[Stored data entries]
--- START ---
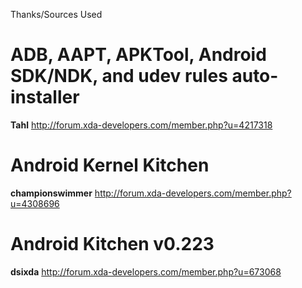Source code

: Thanks/Sources Used

ADB, AAPT, APKTool, Android SDK/NDK, and udev rules auto-installer 
===
<b>Tahl</b> <http://forum.xda-developers.com/member.php?u=4217318>

Android Kernel Kitchen
===
<b>championswimmer</b> <http://forum.xda-developers.com/member.php?u=4308696>

Android Kitchen v0.223
===

<b>dsixda</b> <http://forum.xda-developers.com/member.php?u=673068>
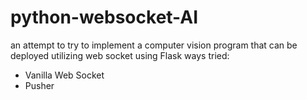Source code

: # python-websocket-AI
an attempt to try to implement a computer vision program that can be deployed utilizing web socket using Flask
ways tried:
- Vanilla Web Socket
- Pusher
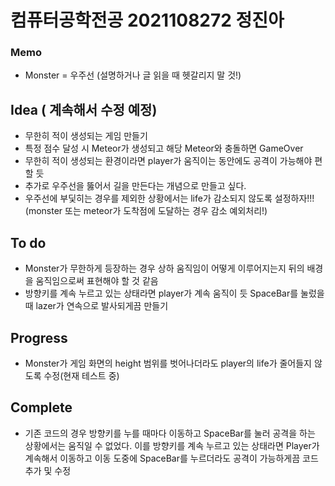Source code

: # 컴퓨터공학전공 2021108272 정진아

### Memo

- Monster = 우주선 (설명하거나 글 읽을 때 헷갈리지 말 것!)

## Idea ( 계속해서 수정 예정)

- 무한히 적이 생성되는 게임 만들기
- 특정 점수 달성 시 Meteor가 생성되고 해당 Meteor와 충돌하면 GameOver
- 무한히 적이 생성되는 환경이라면 player가 움직이는 동안에도 공격이 가능해야 편할 듯
- 추가로 우주선을 뚫어서 길을 만든다는 개념으로 만들고 싶다.
- 우주선에 부딫히는 경우를 제외한 상황에서는 life가 감소되지 않도록 설정하자!!!(monster 또는 meteor가 도착점에 도달하는 경우 감소 예외처리!)

## To do

- Monster가 무한하게 등장하는 경우 상하 움직임이 어떻게 이루어지는지 뒤의 배경을 움직임으로써 표현해야 할 것 같음
- 방향키를 계속 누르고 있는 상태라면 player가 계속 움직이 듯 SpaceBar를 눌렀을 때 lazer가 연속으로 발사되게끔 만들기

## Progress

- Monster가 게임 화면의 height 범위를 벗어나더라도 player의 life가 줄어들지 않도록 수정(현재 테스트 중)

## Complete

- 기존 코드의 경우 방향키를 누를 때마다 이동하고 SpaceBar를 눌러 공격을 하는 상황에서는 움직일 수 없었다. 이를 방향키를 계속 누르고 있는 상태라면 Player가 계속해서 이동하고 이동 도중에 SpaceBar를 누르더라도 공격이 가능하게끔 코드 추가 및 수정
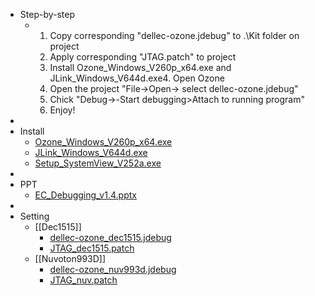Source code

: - Step-by-step
	- 1. Copy corresponding "dellec-ozone.jdebug" to .\Kit folder on project
	  2. Apply corresponding "JTAG.patch" to project
	  3. Install Ozone_Windows_V260p_x64.exe and JLink_Windows_V644d.exe4. Open Ozone
	  4. Open the project "File->Open-> select dellec-ozone.jdebug"
	  5. Chick "Debug->-Start debugging>Attach to running program"
	  6. Enjoy!
-
- Install
	- [Ozone_Windows_V260p_x64.exe](../assets/Ozone_Windows_V260p_x64_1661772187417_0.exe)
	- [JLink_Windows_V644d.exe](../assets/JLink_Windows_V644d_1661772179352_0.exe)
	- [Setup_SystemView_V252a.exe](../assets/Setup_SystemView_V252a_1661773178259_0.exe)
-
- PPT
	- [EC_Debugging_v1.4.pptx](../assets/EC_Debugging_v1.4_1661773193544_0.pptx)
-
- Setting
	- [[Dec1515]]
		- [dellec-ozone_dec1515.jdebug](../assets/dellec-ozone_dec1515_1661772586938_0.jdebug)
		- [JTAG_dec1515.patch](../assets/JTAG_dec1515_1661771758479_0.patch)
	- [[Nuvoton993D]]
		- [dellec-ozone_nuv993d.jdebug](../assets/dellec-ozone_nuv993d_1661772149158_0.jdebug)
		- [JTAG_nuv.patch](../assets/JTAG_nuv_1661771684211_0.patch)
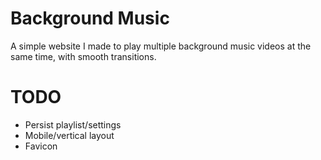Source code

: # Background Music

A simple website I made to play multiple background music videos at the same time, with smooth transitions.

# TODO

* Persist playlist/settings
* Mobile/vertical layout
* Favicon
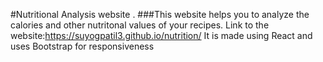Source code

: #Nutritional Analysis website
.
###This website helps you to analyze the calories and other nutritonal values of your recipes.
Link to the website:https://suyogpatil3.github.io/nutrition/
It is made using React and uses Bootstrap for responsiveness
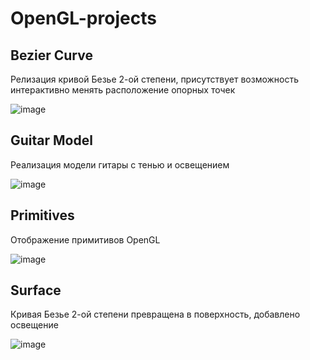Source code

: # OpenGL-projects

## Bezier Curve

Релизация кривой Безье 2-ой степени, присутствует возможность интерактивно менять расположение опорных точек

![image](https://user-images.githubusercontent.com/54901586/212310325-7e15ffb9-0026-40e2-9265-8d37f39456f8.png)

## Guitar Model

Реализация модели гитары с тенью и освещением

![image](https://user-images.githubusercontent.com/54901586/212309941-19e9b031-cefc-452c-b509-6fdfdad3884d.png)

## Primitives

Отображение примитивов OpenGL

![image](https://user-images.githubusercontent.com/54901586/212310042-6eceb8a8-d395-473b-8bc1-22574b79374d.png)

## Surface

Кривая Безье 2-ой степени превращена в поверхность, добавлено освещение

![image](https://user-images.githubusercontent.com/54901586/212310143-b4b223b5-a400-4e4a-8272-cd6f756f4e76.png)
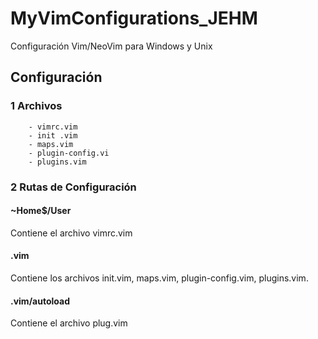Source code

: # MyVimConfigurations_JEHM
Configuración Vim/NeoVim para Windows y Unix

## Configuración

### 1 Archivos
        - vimrc.vim
        - init .vim
        - maps.vim
        - plugin-config.vi
        - plugins.vim
### 2 Rutas de Configuración

#### ~Home$/User
Contiene el archivo vimrc.vim

#### .vim
Contiene los archivos init.vim, maps.vim, plugin-config.vim, plugins.vim.

#### .vim/autoload
Contiene el archivo plug.vim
--- END ---
§ **Work order**
Using the records above, gather all lines where the string "developers" is present.

§ **Answer for this exercise**
<b>Tahl</b> <http://forum.xda-developers.com/member.php?u=4217318>
<b>championswimmer</b> <http://forum.xda-developers.com/member.php?u=4308696>
<b>dsixda</b> <http://forum.xda-developers.com/member.php?u=673068>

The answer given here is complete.